Your goal: Only the lines from the start of the data through the line with "Program Studi Magister" belong in the copy. Restate them word for word, minus the pictures.

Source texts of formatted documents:
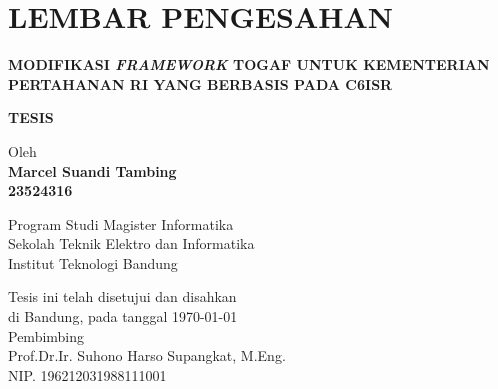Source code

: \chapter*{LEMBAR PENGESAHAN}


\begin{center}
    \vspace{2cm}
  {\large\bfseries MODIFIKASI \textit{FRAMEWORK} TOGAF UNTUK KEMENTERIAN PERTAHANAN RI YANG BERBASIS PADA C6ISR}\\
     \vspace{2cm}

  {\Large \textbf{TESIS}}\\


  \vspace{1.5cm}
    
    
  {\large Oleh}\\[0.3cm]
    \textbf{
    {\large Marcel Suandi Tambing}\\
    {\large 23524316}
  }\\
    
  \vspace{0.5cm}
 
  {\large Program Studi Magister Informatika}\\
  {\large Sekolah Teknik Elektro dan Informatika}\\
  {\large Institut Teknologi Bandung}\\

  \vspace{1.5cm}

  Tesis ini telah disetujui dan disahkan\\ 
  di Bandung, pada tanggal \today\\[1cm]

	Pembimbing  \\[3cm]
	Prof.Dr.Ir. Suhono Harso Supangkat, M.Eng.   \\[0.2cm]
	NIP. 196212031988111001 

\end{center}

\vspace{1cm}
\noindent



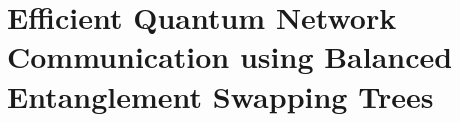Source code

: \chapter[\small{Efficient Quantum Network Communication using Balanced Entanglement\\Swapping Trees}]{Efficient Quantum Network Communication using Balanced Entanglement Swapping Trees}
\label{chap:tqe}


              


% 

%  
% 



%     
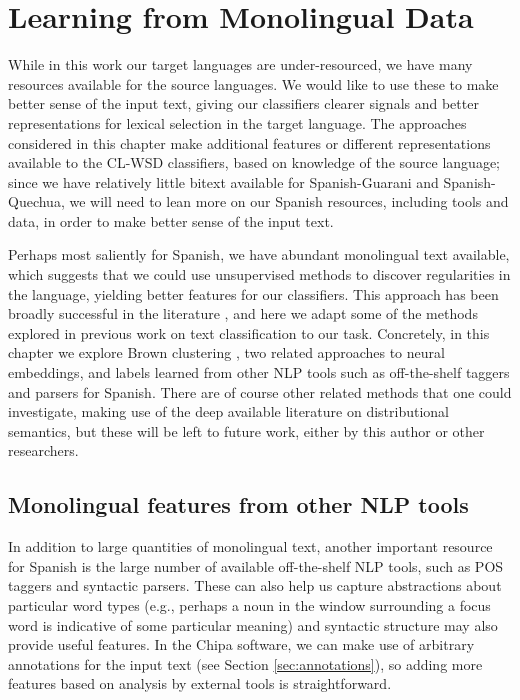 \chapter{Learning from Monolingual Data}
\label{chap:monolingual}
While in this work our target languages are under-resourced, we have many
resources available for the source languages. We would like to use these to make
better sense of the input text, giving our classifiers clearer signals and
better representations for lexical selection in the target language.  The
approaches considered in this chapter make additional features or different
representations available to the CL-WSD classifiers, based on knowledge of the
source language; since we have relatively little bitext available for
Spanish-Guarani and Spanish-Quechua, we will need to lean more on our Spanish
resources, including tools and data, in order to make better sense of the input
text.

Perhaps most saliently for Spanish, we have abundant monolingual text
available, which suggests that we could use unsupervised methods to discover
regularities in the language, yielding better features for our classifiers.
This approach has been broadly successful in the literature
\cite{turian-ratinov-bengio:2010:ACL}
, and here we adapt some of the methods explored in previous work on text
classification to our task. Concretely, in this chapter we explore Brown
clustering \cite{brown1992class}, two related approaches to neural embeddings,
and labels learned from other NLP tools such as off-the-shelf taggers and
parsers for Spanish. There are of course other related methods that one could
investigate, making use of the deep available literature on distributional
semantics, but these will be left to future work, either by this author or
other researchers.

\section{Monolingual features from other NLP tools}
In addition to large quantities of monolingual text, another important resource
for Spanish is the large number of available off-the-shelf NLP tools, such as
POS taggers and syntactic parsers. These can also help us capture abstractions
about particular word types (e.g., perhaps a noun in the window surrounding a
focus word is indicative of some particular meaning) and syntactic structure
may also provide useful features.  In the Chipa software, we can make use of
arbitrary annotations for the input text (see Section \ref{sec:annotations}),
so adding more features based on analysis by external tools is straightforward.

Response to the exercise:
Source code

: \chapter*{LEMBAR PENGESAHAN}


\begin{center}
    \vspace{2cm}
  {\large\bfseries MODIFIKASI \textit{FRAMEWORK} TOGAF UNTUK KEMENTERIAN PERTAHANAN RI YANG BERBASIS PADA C6ISR}\\
     \vspace{2cm}

  {\Large \textbf{TESIS}}\\


  \vspace{1.5cm}
    
    
  {\large Oleh}\\[0.3cm]
    \textbf{
    {\large Marcel Suandi Tambing}\\
    {\large 23524316}
  }\\
    
  \vspace{0.5cm}
 
  {\large Program Studi Magister Informatika}\\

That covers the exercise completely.